Training Churchill's Secret Army (Hardback)
Special Operations Executive’s Training Section, 1940-1945
Shortly after the creation of the Special Operations Executive in July 1940, the first of its Special Training Schools was formed at Brickendonbury in Hertfordshire. The object of the school was to train men of different nationalities as instructors and recruiters who would then return to their own countries in Occupied Europe to raise groups to undertake acts of sabotage. The syllabus covered a variety of subjects ranging from political theory and propaganda to demolitions and weapon training.

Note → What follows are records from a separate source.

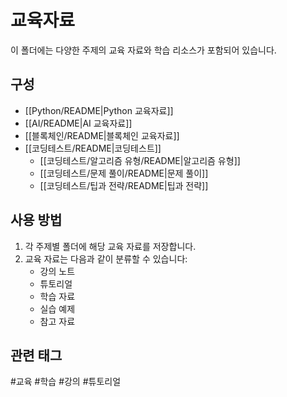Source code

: # 교육자료

이 폴더에는 다양한 주제의 교육 자료와 학습 리소스가 포함되어 있습니다.

## 구성

- [[Python/README|Python 교육자료]]
- [[AI/README|AI 교육자료]]
- [[블록체인/README|블록체인 교육자료]]
- [[코딩테스트/README|코딩테스트]]
  - [[코딩테스트/알고리즘 유형/README|알고리즘 유형]]
  - [[코딩테스트/문제 풀이/README|문제 풀이]]
  - [[코딩테스트/팁과 전략/README|팁과 전략]]

## 사용 방법

1. 각 주제별 폴더에 해당 교육 자료를 저장합니다.
2. 교육 자료는 다음과 같이 분류할 수 있습니다:
   - 강의 노트
   - 튜토리얼
   - 학습 자료
   - 실습 예제
   - 참고 자료

## 관련 태그

#교육 #학습 #강의 #튜토리얼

The men, and later women, selected for training first undertook a preliminary period of assessment where unsuitable candidates were dropped from the programme. The next stage would be paramilitary training where they would be instructed in demolitions, weapons, minor tactics, combined operations, intelligence methods, communications and parachute training, which was originally carried out by the RAF at the Central Landing Establishment at Ringway (today’s Manchester airport). After the paramilitary stage, these ‘organisers; would move on to Finishing Schools of which there would be one for each of the different country sections. There they would learn secret service methods, propaganda, the organisation of enemy forces and the local conditions in the occupied country concerned. The organisers would be held at Finishing Schools until they were needed for operations. When returned to their country, these ‘organisers’ were charged with establishing a network of agents, a system of communication, and depots for equipment, all aimed at causing as much disruption as possible to the German security and armed forces.
This book details how and where the training schools were formed and how the training was conducted. It also explains how, as SOE expanded, more sites were required. In January 1941, five houses were acquired in the Beaulieu area in Hampshire to serve as finishing schools, with most of the paramilitary training being undertaken in the Arisaig area of Inverness-shire in Scotland.
The heroic work of SOE agents has become legendary, but their achievements in the field were only made possible because of the wide-ranging and intensive training they received before they were infiltrated into Europe. This account of the Training Section of SOE is an essential addition to the literature, and the understanding, of this once secretive, now famous organisation.